__Task objective__.
In the records below, find each line containing the word "react" and copy it.

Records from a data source
= = = = = = =

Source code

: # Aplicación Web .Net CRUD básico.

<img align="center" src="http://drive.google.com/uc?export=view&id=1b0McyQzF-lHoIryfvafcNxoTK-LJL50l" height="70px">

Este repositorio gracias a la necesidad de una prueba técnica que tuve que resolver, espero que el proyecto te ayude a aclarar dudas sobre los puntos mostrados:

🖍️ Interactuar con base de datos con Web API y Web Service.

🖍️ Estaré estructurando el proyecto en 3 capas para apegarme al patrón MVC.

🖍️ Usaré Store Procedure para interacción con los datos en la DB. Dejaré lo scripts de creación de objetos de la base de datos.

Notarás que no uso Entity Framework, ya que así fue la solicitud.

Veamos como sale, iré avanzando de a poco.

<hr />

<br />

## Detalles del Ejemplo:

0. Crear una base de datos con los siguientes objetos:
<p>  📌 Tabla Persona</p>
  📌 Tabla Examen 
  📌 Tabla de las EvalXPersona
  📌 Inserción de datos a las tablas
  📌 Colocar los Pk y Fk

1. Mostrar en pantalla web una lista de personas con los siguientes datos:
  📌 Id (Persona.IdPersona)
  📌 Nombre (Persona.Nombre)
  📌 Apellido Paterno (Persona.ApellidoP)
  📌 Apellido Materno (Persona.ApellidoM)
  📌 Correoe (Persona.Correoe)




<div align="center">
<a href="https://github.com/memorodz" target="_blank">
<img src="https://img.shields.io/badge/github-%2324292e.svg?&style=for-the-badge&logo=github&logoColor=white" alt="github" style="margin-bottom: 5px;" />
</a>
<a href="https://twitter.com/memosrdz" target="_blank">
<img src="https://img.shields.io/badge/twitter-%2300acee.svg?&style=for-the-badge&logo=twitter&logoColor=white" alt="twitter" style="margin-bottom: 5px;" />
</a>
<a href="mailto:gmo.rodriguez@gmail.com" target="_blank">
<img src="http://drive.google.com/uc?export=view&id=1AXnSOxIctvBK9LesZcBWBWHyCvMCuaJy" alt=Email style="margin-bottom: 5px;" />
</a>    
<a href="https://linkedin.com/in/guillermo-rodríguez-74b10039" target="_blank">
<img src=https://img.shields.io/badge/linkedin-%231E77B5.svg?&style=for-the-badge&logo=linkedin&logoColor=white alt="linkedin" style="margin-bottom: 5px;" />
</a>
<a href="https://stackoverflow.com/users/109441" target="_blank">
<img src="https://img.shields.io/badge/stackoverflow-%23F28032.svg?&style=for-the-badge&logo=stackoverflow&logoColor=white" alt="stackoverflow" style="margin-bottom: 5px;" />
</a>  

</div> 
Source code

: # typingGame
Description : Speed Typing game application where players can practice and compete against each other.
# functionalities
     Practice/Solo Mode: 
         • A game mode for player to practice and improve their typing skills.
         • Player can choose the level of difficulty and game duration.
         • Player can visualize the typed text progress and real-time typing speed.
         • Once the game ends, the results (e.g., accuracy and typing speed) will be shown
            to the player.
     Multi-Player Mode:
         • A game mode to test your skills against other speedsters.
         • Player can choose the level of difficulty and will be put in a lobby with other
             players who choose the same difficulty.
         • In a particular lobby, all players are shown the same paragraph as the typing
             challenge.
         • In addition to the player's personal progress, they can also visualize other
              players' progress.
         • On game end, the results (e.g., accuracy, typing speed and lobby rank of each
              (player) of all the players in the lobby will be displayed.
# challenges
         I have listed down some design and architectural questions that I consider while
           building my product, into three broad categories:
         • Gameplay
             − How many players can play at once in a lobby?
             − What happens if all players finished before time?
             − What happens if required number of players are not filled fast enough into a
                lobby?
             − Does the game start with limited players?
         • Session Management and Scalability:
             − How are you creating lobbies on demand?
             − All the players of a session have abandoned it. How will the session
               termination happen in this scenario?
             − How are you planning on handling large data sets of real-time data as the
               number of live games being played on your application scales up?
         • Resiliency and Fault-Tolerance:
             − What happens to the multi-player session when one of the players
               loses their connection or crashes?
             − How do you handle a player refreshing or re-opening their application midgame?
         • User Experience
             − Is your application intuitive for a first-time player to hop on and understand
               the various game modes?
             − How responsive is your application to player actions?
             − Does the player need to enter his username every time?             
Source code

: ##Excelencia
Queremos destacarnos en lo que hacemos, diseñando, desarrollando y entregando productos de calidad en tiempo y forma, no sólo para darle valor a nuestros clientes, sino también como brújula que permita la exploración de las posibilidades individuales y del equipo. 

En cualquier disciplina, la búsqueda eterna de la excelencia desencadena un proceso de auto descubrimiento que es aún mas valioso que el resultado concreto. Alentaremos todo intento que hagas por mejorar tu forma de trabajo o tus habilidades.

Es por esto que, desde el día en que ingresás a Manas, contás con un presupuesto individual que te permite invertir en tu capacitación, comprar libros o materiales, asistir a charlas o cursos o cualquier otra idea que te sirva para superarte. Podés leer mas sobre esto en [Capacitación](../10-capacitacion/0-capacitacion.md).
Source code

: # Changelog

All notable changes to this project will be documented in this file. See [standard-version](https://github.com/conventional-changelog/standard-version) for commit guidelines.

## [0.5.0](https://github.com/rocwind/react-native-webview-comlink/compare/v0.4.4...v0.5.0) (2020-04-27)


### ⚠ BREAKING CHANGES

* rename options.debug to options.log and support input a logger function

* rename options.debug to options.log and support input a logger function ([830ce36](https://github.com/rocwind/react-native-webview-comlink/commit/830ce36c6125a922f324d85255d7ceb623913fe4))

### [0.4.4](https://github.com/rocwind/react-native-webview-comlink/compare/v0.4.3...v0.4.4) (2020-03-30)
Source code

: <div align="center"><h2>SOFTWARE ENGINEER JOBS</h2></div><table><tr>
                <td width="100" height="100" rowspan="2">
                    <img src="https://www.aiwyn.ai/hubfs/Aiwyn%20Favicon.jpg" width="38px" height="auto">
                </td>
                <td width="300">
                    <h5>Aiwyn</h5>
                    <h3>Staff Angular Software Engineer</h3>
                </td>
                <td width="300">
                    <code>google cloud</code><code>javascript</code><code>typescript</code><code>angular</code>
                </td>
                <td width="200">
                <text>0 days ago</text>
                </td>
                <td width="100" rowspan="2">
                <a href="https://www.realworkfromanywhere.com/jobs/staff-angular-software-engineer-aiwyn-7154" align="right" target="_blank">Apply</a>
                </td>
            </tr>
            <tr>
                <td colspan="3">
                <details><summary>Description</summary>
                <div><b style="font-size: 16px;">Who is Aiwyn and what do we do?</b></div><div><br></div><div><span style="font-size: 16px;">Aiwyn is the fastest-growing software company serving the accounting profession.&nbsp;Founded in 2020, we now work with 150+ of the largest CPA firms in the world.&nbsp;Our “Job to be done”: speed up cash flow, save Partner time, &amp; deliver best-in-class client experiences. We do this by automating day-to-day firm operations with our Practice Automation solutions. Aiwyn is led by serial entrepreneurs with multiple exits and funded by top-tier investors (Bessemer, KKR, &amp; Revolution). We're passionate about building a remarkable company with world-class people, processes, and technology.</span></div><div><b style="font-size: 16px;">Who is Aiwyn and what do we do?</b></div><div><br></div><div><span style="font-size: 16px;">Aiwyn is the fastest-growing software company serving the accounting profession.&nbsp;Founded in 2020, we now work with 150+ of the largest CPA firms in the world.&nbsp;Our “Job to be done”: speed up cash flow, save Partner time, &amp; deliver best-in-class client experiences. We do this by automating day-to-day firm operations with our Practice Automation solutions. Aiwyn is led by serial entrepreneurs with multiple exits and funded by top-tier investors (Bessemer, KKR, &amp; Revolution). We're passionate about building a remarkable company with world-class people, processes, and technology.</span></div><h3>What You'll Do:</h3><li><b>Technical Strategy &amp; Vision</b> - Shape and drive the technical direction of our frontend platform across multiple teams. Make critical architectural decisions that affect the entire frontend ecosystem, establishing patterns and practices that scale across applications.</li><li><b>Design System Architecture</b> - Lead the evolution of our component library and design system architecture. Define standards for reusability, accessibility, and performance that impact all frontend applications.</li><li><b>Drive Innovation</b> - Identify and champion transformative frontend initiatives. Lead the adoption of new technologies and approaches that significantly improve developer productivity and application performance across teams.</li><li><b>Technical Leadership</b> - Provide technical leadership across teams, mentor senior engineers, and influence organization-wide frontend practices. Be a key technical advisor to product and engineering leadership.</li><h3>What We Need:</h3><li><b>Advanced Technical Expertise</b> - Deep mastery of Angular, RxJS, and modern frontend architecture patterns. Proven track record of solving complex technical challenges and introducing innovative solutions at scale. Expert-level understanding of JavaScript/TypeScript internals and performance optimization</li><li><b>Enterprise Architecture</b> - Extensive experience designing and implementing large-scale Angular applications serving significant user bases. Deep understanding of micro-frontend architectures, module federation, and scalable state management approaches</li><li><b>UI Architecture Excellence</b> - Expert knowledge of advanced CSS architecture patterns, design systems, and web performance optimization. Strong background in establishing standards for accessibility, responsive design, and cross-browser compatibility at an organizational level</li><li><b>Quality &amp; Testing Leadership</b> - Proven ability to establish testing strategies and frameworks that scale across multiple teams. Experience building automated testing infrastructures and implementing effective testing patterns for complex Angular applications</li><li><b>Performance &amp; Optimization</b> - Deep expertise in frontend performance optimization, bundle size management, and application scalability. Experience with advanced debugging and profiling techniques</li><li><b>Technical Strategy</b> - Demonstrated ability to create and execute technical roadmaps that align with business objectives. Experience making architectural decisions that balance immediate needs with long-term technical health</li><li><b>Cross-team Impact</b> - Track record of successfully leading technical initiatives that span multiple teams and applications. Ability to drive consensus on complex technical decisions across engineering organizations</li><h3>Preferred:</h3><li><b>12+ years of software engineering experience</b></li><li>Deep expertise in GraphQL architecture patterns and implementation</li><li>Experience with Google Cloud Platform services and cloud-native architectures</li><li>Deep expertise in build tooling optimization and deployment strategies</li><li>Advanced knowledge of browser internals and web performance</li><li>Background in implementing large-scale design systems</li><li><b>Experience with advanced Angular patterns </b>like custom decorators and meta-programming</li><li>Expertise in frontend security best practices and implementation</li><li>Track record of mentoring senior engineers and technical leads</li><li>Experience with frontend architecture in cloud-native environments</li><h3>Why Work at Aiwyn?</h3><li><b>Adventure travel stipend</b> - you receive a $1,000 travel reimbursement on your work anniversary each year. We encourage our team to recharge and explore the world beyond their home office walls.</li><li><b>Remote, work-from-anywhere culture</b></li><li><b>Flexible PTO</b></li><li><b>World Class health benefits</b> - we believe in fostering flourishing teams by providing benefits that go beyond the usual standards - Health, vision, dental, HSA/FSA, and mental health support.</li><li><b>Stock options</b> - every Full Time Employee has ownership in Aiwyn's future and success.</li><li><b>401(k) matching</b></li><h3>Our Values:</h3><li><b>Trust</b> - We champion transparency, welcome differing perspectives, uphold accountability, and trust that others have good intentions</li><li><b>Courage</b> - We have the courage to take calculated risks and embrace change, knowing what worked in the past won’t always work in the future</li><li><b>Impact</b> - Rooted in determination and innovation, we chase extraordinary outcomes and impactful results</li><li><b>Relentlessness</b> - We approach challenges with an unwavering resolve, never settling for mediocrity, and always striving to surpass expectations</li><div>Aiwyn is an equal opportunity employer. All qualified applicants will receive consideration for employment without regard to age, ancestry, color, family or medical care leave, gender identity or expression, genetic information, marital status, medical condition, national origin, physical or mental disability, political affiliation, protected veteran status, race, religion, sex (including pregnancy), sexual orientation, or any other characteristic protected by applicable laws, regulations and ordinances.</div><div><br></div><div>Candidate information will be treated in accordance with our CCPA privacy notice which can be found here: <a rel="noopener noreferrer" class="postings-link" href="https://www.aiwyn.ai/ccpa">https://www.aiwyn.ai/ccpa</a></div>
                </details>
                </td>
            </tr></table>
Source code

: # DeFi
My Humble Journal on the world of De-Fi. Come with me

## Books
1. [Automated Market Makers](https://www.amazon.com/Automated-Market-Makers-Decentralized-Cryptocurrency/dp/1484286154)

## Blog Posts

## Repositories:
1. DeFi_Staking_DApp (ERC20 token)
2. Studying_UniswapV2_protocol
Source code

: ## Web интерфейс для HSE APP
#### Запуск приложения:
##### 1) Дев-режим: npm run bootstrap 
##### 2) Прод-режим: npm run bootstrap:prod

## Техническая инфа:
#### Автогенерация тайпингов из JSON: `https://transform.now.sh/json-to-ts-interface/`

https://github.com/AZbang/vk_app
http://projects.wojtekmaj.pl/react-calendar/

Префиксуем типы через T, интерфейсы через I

= = = = = = =

__Reply__.
## [0.5.0](https://github.com/rocwind/react-native-webview-comlink/compare/v0.4.4...v0.5.0) (2020-04-27)
* rename options.debug to options.log and support input a logger function ([830ce36](https://github.com/rocwind/react-native-webview-comlink/commit/830ce36c6125a922f324d85255d7ceb623913fe4))
### [0.4.4](https://github.com/rocwind/react-native-webview-comlink/compare/v0.4.3...v0.4.4) (2020-03-30)
http://projects.wojtekmaj.pl/react-calendar/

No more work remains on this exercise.